19 February 2007

When seeing isn't necessarily believing

Until I worked for a roof testing company, I never gave a second thought to the roofs on buildings but you know every building has to have one. Next I worked for a trucking company, and all of a sudden everywhere I went I began noticing OTR tractors and the types of trailers they were hauling. Before then, I had a "blind spot" regarding trucks.

The same dynamic must be at work regarding BF animals. Some of us have spent most of our lives in or around the woods, but until being exposed to the possibility that such animals exist we had this "blind spot" regarding them. Even then, we must be intentionally looking and alert to perceive any physical evidence that they might be around.

Years ago when I first saw an upright standing, long-armed creature standing between the woods and the bridge at dusk, my mind immediately said "whoa, some ape escaped from a zoo" or "guy in a monkey suit" because I just didn't embrace the reality before my eyes. It wasn't until speaking about this with an investigator by phone last year that I realized what I had seen was in the right time and the right place to have been a real animal.

The old adage, "Seeing is believing" is not completely true-- instead, perception is believing. You believe what your mind perceives to be true.

There is so much truth to be learned from studies on the issue of inattentional or perceptual blindness. People cannot see what they are not prepared to perceive seeing. (Sort of reminds me of that dialog from "A Few Good Men" with Jack Nicholson, "You WANT answers?" "I want the TRUTH." "You can't HANDLE the truth.")

Consider that out of the hundreds of millions of people living in the United States only a few million people drive through the woodlands each year. And out of the hundreds of thousands of people who engage in any sort of outdoor activity, only some tens of thousands of people may actually spend at least one night soaking in the quiet of our nation's wilderness areas each year. How many of these people are intellectually receptive to perceiving evidence of the existence of BF animals?

Without being perceptive, informed and alert, so much observable physical evidence is being ignored, overlooked, misidentified, suppressed or erroneously attributed to other explanations. The vast majority of people-- even those active outdoors-- display inattentional or perceptual blindness about BF animals. They don't perceive the observations of their eyes, ears and noses because so much of the time (1) they are not alert, (2) they do not know what is significant, and (3) they are neither prepared nor equipped to perceive the reality of their observations.

I've been reading Jerome Clark's Unexplained, and found some comments he makes in the book's introduction to be insightful. Human beings abhor anything that is unexplainable the way nature abhors a vacuum. We must name it or label it or describe it as something other than being "unidentified." Our minds cannot grasp, perceive or accept "unidentified" observations. If we don't have some frame of reference for accepting it into our memory, we must ignore or block the observation. This is another way of understanding the concept of inattentional or perceptual blindness.
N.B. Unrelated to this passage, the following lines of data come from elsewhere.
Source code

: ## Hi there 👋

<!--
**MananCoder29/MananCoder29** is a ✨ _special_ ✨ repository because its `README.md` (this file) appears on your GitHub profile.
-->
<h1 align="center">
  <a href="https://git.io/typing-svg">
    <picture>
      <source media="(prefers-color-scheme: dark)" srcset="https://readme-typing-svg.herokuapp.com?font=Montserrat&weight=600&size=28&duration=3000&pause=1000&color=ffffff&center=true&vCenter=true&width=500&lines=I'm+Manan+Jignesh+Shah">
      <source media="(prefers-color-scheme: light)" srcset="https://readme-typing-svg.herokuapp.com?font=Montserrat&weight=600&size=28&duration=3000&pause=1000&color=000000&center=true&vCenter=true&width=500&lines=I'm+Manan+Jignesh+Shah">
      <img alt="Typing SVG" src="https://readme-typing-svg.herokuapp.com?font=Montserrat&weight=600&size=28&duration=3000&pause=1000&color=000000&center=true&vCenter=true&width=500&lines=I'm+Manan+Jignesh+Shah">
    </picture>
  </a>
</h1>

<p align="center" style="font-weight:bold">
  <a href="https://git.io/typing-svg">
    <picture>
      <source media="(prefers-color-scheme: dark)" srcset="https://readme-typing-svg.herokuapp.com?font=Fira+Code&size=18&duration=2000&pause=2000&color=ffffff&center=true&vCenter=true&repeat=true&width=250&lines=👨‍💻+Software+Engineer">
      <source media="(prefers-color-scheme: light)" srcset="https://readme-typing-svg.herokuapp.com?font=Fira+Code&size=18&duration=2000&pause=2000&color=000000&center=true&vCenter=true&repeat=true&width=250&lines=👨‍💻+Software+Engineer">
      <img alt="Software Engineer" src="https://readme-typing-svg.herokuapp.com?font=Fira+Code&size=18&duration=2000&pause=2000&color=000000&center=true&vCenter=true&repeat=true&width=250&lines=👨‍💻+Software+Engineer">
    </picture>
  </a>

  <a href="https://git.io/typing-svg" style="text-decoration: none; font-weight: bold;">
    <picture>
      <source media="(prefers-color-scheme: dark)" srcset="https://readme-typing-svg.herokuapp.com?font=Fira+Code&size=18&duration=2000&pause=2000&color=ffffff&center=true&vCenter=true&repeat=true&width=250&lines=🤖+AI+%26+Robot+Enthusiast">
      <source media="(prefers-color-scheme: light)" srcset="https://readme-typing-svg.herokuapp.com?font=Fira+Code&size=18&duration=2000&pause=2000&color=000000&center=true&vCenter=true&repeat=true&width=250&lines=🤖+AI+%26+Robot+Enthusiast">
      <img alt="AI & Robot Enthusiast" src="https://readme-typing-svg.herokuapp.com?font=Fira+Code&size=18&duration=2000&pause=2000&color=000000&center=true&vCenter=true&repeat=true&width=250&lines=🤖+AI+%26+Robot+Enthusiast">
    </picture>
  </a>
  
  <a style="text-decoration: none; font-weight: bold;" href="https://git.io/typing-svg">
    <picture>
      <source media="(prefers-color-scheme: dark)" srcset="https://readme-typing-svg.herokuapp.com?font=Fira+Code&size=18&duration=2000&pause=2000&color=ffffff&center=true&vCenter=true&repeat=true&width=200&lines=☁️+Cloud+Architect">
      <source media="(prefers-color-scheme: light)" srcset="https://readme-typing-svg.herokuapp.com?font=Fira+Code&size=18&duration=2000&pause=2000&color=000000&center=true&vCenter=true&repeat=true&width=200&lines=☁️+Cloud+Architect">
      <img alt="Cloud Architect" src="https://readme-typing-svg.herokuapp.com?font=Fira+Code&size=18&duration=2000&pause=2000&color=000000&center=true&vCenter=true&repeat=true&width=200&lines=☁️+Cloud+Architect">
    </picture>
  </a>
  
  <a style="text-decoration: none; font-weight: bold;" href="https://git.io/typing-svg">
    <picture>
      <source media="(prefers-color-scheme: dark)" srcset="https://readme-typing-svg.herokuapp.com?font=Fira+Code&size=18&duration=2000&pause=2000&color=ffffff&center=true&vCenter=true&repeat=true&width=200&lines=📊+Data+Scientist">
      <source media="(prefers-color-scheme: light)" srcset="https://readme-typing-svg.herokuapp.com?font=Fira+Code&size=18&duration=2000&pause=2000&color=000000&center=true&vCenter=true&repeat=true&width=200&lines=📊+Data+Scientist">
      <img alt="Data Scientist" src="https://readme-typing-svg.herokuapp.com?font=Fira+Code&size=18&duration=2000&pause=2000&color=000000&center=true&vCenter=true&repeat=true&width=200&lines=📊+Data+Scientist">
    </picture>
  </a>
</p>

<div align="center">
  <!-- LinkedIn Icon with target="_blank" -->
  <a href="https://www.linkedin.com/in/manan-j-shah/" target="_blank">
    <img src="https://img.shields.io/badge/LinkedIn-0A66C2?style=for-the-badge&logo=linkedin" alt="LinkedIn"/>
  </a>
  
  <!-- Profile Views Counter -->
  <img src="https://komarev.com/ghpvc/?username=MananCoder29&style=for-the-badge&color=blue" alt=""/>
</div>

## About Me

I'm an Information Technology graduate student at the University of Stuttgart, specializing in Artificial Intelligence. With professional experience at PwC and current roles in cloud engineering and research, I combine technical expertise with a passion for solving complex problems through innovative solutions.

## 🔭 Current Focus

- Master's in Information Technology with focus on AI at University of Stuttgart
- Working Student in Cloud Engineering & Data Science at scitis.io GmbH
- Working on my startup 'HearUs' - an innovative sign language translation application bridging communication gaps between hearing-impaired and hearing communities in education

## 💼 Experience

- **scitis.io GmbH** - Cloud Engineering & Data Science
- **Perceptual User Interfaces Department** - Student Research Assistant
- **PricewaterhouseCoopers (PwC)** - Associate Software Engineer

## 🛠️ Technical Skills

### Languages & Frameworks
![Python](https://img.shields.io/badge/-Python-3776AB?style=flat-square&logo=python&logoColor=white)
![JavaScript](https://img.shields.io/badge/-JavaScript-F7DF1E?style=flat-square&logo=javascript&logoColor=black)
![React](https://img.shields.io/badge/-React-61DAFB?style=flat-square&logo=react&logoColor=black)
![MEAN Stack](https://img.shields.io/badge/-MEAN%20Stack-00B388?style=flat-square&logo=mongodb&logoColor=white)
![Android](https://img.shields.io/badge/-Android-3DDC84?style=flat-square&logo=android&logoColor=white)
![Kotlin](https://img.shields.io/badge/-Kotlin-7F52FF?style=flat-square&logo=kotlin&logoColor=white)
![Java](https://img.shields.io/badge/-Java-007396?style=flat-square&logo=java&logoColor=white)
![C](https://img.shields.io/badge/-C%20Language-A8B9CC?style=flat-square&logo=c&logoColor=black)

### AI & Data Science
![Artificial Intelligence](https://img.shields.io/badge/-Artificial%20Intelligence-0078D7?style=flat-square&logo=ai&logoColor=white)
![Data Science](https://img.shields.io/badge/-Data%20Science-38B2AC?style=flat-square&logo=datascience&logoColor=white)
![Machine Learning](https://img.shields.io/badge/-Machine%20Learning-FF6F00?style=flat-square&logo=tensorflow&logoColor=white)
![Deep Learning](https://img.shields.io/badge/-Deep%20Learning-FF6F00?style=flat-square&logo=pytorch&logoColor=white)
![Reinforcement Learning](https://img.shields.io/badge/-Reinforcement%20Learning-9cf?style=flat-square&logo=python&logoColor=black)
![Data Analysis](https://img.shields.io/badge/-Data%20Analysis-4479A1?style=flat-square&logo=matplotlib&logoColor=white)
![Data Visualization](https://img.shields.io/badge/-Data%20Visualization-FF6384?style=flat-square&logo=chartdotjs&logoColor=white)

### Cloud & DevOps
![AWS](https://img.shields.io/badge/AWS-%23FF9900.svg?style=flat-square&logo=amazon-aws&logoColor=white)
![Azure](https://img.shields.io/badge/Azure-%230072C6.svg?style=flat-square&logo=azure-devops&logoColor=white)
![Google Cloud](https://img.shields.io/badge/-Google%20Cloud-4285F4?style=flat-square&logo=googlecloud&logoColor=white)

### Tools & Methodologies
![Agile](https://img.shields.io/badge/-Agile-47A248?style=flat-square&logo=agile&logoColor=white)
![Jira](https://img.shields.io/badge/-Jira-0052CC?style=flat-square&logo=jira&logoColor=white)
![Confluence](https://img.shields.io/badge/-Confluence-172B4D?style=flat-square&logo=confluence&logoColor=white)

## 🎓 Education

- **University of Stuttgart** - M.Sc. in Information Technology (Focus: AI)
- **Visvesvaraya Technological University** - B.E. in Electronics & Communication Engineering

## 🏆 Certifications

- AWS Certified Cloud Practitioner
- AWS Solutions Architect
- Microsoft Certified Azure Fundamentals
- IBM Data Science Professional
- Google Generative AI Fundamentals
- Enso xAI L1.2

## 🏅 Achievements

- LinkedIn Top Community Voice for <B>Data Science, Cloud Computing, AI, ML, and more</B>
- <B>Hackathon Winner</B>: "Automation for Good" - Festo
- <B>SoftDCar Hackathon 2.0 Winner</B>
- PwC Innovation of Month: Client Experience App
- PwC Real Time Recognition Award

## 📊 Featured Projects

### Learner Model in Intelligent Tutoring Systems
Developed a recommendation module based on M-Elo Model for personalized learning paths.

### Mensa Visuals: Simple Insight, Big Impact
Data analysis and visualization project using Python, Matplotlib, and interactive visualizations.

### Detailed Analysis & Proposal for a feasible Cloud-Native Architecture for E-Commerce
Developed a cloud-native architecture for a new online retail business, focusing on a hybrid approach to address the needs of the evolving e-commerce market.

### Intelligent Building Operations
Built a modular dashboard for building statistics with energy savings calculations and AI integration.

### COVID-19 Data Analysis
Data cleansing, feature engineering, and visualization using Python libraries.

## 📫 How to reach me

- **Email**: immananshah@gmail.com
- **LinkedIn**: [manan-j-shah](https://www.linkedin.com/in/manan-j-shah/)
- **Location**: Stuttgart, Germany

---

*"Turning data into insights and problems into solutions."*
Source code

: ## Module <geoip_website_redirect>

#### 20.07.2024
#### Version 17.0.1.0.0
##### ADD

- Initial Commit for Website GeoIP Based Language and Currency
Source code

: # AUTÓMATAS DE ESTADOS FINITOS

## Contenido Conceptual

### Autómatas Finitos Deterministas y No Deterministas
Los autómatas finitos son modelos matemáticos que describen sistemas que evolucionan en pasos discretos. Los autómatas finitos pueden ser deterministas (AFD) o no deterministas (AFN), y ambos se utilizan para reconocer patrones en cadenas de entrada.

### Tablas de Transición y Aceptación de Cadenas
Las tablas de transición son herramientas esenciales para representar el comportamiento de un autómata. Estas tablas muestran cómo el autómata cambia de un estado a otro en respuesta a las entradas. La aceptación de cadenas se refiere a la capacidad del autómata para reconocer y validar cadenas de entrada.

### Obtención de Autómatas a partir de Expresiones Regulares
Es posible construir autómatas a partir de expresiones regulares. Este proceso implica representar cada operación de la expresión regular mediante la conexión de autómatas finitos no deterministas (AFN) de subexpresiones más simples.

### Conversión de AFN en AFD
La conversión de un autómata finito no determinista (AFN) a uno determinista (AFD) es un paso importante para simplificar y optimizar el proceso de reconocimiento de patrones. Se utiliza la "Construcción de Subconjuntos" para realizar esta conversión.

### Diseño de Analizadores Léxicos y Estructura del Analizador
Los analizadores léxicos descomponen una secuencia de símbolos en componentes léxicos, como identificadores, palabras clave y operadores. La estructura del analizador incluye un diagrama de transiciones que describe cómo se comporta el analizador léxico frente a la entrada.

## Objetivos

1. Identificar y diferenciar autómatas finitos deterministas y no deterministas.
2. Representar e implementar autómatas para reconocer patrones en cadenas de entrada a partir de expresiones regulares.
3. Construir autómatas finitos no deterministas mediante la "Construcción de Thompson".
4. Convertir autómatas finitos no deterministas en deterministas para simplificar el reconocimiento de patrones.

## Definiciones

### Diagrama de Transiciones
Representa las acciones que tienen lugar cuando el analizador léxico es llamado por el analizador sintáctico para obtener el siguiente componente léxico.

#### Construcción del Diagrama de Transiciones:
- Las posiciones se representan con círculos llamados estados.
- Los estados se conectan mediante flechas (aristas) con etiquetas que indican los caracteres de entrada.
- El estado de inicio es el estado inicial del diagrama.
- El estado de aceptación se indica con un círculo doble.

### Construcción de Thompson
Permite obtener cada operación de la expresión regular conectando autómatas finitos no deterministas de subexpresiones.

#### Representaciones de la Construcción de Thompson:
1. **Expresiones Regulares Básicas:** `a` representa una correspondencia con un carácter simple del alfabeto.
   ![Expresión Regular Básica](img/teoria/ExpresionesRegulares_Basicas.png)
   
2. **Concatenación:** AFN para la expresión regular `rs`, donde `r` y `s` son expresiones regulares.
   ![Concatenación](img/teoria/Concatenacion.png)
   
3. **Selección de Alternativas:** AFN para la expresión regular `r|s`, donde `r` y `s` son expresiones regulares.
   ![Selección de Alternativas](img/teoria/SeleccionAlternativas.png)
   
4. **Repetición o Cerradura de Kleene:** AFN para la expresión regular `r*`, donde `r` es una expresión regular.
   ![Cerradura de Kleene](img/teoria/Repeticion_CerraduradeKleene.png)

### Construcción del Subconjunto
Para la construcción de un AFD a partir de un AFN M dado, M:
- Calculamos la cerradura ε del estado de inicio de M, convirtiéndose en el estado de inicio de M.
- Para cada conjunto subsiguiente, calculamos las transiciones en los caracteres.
Therefore, we must learn to separate observations from explanations made by other people. Just because I might disagree with your explanation, it doesn't mean I should dismiss your observation. Whatever you saw or smelled or heard or tasted or felt remains an observable fact. However, your mind's explanation will be as personal as you are and is wholly limited by your knowledge, past experiences and imagination. What a person from one historical setting called a troll or an ogre, another person might label as a ghost, zombie, monster or werewolf. What a person in modern society might say looks like someone wearing a "monkey costume," others might know enough to name as being a Bigfoot, Sasquatch, Almas, Yowie, Yeti, Orang Pendek or any synonomous explanatory name.

We should be prepared for agreeing to disagree on the names that are used as explanations, but should not overlook the original fact of the observations. We do not have to accept the "explanation" as it so named by the observer to accept as being a fact (subject to verification, of course) that they made the "observation."